Devil's claw.

Newsgroups: alt.folklore.herbs
Subject: Re: Devils Claw
From: Michael Moore <>
Date: 15 Aug 1995 20:31:51 GMT

>> There are several plants known as "Devil's Claw". Please identify the species and genus .... you know, the scientific name.
>I recall reading from some herb book about long term usage of Devil's Claw root and if I recall correctly it said take for 6 weeks and then take one week off.
>I am also very interested in the answer to this question as I have been taking Devil's Claw herb formula (no species/genus given) for quite some time now as it helps to manage my nerve root inflamation/pain and would really like to know toxic effects/correct dosages, etc. I take it according to bottle instructions (two capsules with meals), and my weekly schedule is 6 days on , one day off?

The plant (or if a formula, the primary one) is Harpagophytum procumbens, or Grapple Plant, a cousin of both Sesame and Martynia (the Southwest U.S. plant that makes those strange horned seeds beloved by Georgia O'Keefe mimickers, and made into second-rate mobiles by ageing hippies with bad teeth who sell them at weekend retro-Craft-Faires around the U.S., mumbling inchoately about "...The old Lady" and who say "groovy, man" every third declaritive).

H. procumbens (NOT the hippies) grows in SW Africa (the region, NOT the old buffer puppet-state), and was first researched by those hordes of German scientists sent out in the late 1800s to find exploitable natural resources in the little bits of land bought at remnant sales by Bismarck et al so that the new German State could boast of having a mini-colonial empire just like the other western European nations.

These researchers (lured partially, it's said, by bogus photographs of darker-skinned native women, lightly-clothed, and in seeming perpetual lactation), instead ended up in bleak, desolated places or in land clear-cut and depleted by the former colonial owners who took Der Bismarck to the cleaners.

When the dust and mud settled, this peculiar side-bar resulted in the introduction of such drug plants as Piper methysticum (Kava Kava or Awa) found in German West Melanesia (or whatever), alternative sources of quinine and cocaine found in German Guiana (or whatever) and Devil's Claw, found in German Southwest Africa.
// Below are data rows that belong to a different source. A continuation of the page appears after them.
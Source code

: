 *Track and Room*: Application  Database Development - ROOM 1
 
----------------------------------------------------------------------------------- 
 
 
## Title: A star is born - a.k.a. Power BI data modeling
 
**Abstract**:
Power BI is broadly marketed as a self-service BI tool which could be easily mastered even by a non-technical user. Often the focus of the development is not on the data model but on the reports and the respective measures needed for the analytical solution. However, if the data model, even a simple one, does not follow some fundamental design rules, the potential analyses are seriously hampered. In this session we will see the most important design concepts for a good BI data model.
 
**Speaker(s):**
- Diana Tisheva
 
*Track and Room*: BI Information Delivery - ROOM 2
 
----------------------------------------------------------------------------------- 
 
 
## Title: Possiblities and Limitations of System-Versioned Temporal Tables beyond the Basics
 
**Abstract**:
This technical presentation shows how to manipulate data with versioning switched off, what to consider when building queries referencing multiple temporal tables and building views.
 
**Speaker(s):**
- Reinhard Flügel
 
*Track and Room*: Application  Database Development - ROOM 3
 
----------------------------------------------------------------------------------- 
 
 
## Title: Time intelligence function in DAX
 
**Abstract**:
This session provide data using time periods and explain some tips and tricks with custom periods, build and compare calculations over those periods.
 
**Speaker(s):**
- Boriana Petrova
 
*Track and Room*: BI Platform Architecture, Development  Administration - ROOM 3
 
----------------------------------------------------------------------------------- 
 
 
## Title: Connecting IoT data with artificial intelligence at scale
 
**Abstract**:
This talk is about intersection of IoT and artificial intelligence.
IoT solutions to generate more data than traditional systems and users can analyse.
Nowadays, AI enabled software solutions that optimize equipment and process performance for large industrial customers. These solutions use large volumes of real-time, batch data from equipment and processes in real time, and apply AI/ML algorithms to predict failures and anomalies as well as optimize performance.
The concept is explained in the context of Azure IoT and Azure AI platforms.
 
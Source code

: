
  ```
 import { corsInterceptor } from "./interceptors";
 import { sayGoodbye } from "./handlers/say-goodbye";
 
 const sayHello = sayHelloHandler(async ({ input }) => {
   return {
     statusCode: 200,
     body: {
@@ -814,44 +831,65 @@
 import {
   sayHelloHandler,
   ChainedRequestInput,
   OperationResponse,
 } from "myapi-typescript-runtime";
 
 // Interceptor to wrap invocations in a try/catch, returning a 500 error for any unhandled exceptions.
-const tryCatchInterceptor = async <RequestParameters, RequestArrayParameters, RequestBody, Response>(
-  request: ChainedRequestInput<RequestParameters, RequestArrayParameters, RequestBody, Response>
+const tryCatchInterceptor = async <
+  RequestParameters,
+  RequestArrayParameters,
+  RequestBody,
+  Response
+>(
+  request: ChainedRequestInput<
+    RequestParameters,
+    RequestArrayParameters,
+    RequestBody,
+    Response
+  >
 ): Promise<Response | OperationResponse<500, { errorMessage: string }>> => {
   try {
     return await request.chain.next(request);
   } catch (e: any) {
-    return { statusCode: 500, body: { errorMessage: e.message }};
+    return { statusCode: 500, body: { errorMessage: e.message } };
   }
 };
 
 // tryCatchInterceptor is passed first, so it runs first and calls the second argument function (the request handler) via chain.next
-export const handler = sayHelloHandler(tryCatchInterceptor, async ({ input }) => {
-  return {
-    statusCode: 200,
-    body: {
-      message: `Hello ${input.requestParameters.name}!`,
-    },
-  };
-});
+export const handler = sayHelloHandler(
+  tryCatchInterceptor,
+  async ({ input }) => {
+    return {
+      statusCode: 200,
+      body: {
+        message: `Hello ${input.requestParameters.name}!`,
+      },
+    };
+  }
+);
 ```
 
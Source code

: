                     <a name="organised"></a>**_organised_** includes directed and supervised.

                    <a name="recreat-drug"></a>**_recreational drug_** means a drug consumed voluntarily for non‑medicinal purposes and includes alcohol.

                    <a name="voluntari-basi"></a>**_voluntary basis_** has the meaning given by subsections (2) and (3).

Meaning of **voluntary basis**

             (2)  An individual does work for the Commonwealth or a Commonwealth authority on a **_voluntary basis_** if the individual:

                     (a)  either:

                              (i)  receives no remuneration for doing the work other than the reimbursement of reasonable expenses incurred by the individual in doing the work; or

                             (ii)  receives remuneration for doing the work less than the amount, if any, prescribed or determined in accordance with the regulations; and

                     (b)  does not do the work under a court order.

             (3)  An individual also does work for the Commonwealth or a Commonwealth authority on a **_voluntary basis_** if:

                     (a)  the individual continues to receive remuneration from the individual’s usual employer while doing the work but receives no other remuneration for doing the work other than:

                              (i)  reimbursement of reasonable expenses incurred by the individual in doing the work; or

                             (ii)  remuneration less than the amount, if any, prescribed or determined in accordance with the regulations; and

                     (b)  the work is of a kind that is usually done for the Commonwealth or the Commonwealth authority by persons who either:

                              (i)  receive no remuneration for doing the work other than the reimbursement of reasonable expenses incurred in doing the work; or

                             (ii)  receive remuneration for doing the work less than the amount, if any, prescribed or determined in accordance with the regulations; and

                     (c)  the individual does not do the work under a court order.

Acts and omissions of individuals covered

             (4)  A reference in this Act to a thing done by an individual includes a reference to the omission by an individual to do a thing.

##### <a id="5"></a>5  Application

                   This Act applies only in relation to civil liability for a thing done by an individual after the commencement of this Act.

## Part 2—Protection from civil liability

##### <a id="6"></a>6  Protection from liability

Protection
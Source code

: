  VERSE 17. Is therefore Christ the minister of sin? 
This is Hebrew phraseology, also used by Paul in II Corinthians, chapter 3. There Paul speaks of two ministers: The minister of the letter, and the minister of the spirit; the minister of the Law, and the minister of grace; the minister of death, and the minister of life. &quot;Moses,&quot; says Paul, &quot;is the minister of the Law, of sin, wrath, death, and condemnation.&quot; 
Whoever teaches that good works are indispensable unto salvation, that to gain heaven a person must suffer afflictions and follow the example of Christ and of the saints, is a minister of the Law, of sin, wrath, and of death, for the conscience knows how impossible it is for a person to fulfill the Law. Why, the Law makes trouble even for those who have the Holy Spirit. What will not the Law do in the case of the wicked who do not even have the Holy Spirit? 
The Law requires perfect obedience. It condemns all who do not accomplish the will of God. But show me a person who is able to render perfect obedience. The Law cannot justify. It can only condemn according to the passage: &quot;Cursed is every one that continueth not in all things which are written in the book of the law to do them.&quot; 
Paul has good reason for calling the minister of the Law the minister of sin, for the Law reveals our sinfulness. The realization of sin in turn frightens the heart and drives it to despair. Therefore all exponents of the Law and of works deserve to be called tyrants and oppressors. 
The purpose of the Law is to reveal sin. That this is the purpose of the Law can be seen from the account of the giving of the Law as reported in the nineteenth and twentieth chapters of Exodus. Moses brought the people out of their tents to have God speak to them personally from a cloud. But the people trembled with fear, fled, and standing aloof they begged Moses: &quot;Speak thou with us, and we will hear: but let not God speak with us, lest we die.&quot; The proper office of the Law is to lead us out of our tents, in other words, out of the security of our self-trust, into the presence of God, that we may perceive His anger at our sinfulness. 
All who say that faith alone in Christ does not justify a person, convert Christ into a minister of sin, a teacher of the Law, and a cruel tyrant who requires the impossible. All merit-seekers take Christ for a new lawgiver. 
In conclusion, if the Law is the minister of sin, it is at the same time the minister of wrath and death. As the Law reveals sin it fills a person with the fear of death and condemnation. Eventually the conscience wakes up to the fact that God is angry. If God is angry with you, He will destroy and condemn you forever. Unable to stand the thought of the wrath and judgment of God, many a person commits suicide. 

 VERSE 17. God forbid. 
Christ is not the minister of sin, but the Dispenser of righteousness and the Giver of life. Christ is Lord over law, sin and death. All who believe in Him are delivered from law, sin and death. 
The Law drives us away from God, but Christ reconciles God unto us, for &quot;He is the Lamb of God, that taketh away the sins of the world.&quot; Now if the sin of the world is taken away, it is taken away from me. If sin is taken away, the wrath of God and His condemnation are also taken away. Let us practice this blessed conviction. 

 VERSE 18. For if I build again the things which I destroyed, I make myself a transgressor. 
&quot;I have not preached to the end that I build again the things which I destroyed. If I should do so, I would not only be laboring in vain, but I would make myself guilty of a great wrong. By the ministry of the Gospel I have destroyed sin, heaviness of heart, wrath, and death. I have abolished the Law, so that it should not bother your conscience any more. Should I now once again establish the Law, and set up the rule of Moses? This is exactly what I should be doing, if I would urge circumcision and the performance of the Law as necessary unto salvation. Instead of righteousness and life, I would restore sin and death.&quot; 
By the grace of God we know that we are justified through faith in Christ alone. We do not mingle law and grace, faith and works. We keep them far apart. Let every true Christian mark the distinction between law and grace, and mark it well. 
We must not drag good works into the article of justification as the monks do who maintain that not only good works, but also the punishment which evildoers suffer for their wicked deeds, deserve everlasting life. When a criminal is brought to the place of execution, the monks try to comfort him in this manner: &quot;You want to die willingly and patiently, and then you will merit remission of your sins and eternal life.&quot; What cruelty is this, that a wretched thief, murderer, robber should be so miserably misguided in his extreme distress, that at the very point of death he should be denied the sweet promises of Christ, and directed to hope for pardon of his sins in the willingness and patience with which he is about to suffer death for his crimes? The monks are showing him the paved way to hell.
It has been used rather extensively in Europe (both OTC and clinically), especially for rheumatoid arthritis and some forms of collagen disease. Conventional Wisdom has often recommended its use two-weeks on and two weeks off (or some variations thereof). Back in the 1970s I sold the plant in bulk and capsules with those recommendations. HOWEVER: two decades ago the plant was potent.

You see, the primary source of the medicine is the secondary tubers of H. procumbens. The plant has evolved its own strategy for living in its profoundly dry biosphere: It grows VERY slowly, and it stores water in these secondary tubers...some are 40 pounds in weight, and 10 meters below ground. The harpagocides (the active stuff) are found in these storage areas, but are nearly missing from the main root.

Here are the problems:

  1. It takes CENTURIES for an individual to reach a sizeable state.
  2. Cultivation has ended up in roots only (with VERY low constituents)
  3. With only wildcrafting as a resource, and with increased world demands every year, the numbers of mature plants has shrunk to almost zero. I talked to an ethnobotanist a couple of years ago who spent a ten-day field trip in areas that had supplied many herbarium specimens in past years...and did not find a SINGLE individual. Bear in mind, this is a plant that might muster 1 plant every 5-6 acres (and in sand-dune country where it might be the ONLY taxon). He had a feeling that the plant could be EXTINCT in a decade.

The solution:

DON'T BUY DEVIL'S CLAW. Another genus has been found to contain high levels of the same is common in many parts of the world, and cultivates easily. Scrophularia or Figwort...especially the three species, S. nodosa (Eurasia), S. marilandica and S. lanceolata (North America).